WORK TO BE COMPLETED
Your response must be made up of each line in the data below that contains the string "enables".

[Stored data]
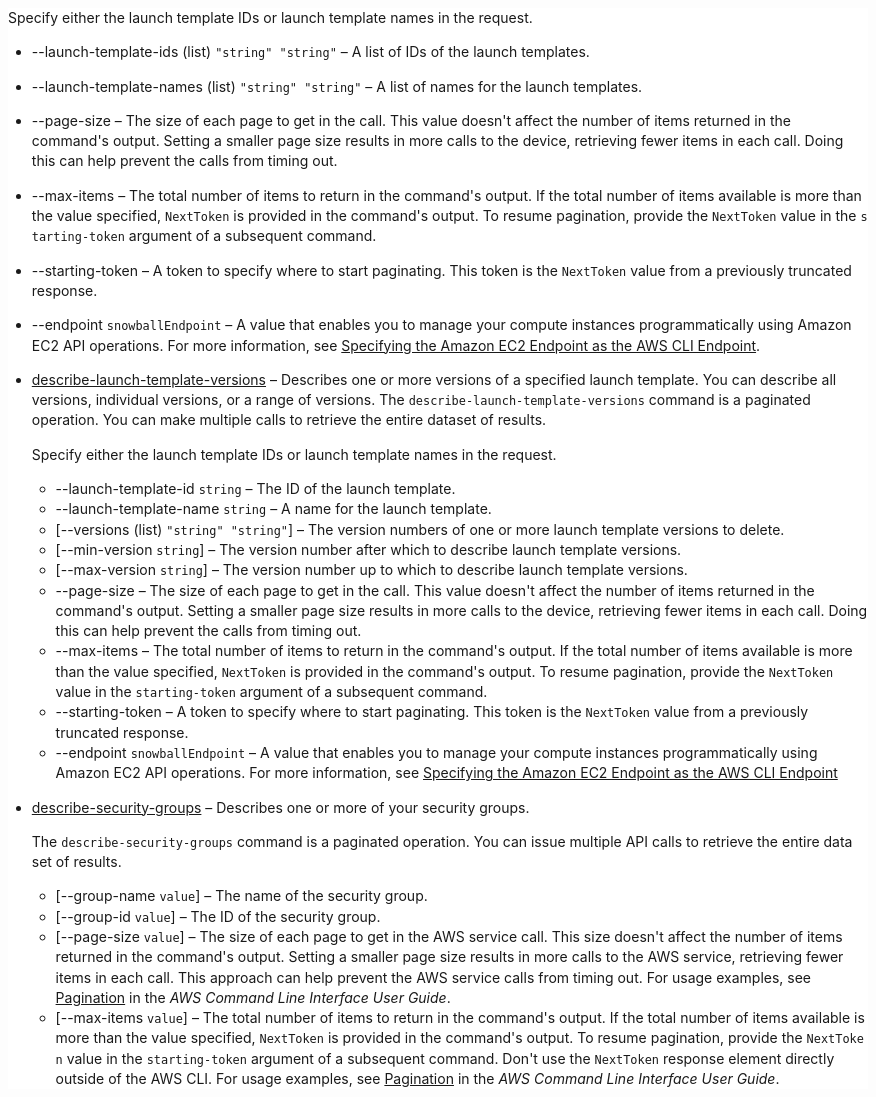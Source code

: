   Specify either the launch template IDs or launch template names in the request\.
  + \-\-launch\-template\-ids \(list\) `"string" "string"` – A list of IDs of the launch templates\.
  + \-\-launch\-template\-names \(list\) `"string" "string"` – A list of names for the launch templates\.
  + \-\-page\-size – The size of each page to get in the call\. This value doesn't affect the number of items returned in the command's output\. Setting a smaller page size results in more calls to the device, retrieving fewer items in each call\. Doing this can help prevent the calls from timing out\.
  + \-\-max\-items – The total number of items to return in the command's output\. If the total number of items available is more than the value specified, `NextToken` is provided in the command's output\. To resume pagination, provide the `NextToken` value in the `starting-token` argument of a subsequent command\.
  + \-\-starting\-token – A token to specify where to start paginating\. This token is the `NextToken` value from a previously truncated response\.
  + \-\-endpoint `snowballEndpoint` – A value that enables you to manage your compute instances programmatically using Amazon EC2 API operations\. For more information, see [Specifying the Amazon EC2 Endpoint as the AWS CLI Endpoint](#using-ec2-adapter-cli-endpoint)\.
+ [describe\-launch\-template\-versions](https://docs.aws.amazon.com/cli/latest/reference/ec2/describe-launch-template-versions.html) – Describes one or more versions of a specified launch template\. You can describe all versions, individual versions, or a range of versions\. The `describe-launch-template-versions` command is a paginated operation\. You can make multiple calls to retrieve the entire dataset of results\.

  Specify either the launch template IDs or launch template names in the request\.
  + \-\-launch\-template\-id `string` – The ID of the launch template\.
  + \-\-launch\-template\-name `string` – A name for the launch template\.
  + \[\-\-versions \(list\) `"string" "string"`\] – The version numbers of one or more launch template versions to delete\.
  + \[\-\-min\-version `string`\] – The version number after which to describe launch template versions\.
  + \[\-\-max\-version `string`\] – The version number up to which to describe launch template versions\.
  + \-\-page\-size – The size of each page to get in the call\. This value doesn't affect the number of items returned in the command's output\. Setting a smaller page size results in more calls to the device, retrieving fewer items in each call\. Doing this can help prevent the calls from timing out\.
  + \-\-max\-items – The total number of items to return in the command's output\. If the total number of items available is more than the value specified, `NextToken` is provided in the command's output\. To resume pagination, provide the `NextToken` value in the `starting-token` argument of a subsequent command\.
  + \-\-starting\-token – A token to specify where to start paginating\. This token is the `NextToken` value from a previously truncated response\.
  + \-\-endpoint `snowballEndpoint` – A value that enables you to manage your compute instances programmatically using Amazon EC2 API operations\. For more information, see [Specifying the Amazon EC2 Endpoint as the AWS CLI Endpoint](#using-ec2-adapter-cli-endpoint)
+ [describe\-security\-groups](https://docs.aws.amazon.com/cli/latest/reference/ec2/describe-security-groups.html) – Describes one or more of your security groups\.

  The `describe-security-groups` command is a paginated operation\. You can issue multiple API calls to retrieve the entire data set of results\.
  + \[\-\-group\-name `value`\] – The name of the security group\.
  + \[\-\-group\-id `value`\] – The ID of the security group\.
  + \[\-\-page\-size `value`\] – The size of each page to get in the AWS service call\. This size doesn't affect the number of items returned in the command's output\. Setting a smaller page size results in more calls to the AWS service, retrieving fewer items in each call\. This approach can help prevent the AWS service calls from timing out\. For usage examples, see [Pagination](https://docs.aws.amazon.com/cli/latest/userguide/pagination.html) in the *AWS Command Line Interface User Guide*\.
  + \[\-\-max\-items `value`\] – The total number of items to return in the command's output\. If the total number of items available is more than the value specified, `NextToken` is provided in the command's output\. To resume pagination, provide the `NextToken` value in the `starting-token` argument of a subsequent command\. Don't use the `NextToken` response element directly outside of the AWS CLI\. For usage examples, see [Pagination](https://docs.aws.amazon.com/cli/latest/userguide/pagination.html) in the *AWS Command Line Interface User Guide*\.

RESULT OF THE TASK
  + \-\-endpoint `snowballEndpoint` – A value that enables you to manage your compute instances programmatically using Amazon EC2 API operations\. For more information, see [Specifying the Amazon EC2 Endpoint as the AWS CLI Endpoint](#using-ec2-adapter-cli-endpoint)\.
  + \-\-endpoint `snowballEndpoint` – A value that enables you to manage your compute instances programmatically using Amazon EC2 API operations\. For more information, see [Specifying the Amazon EC2 Endpoint as the AWS CLI Endpoint](#using-ec2-adapter-cli-endpoint)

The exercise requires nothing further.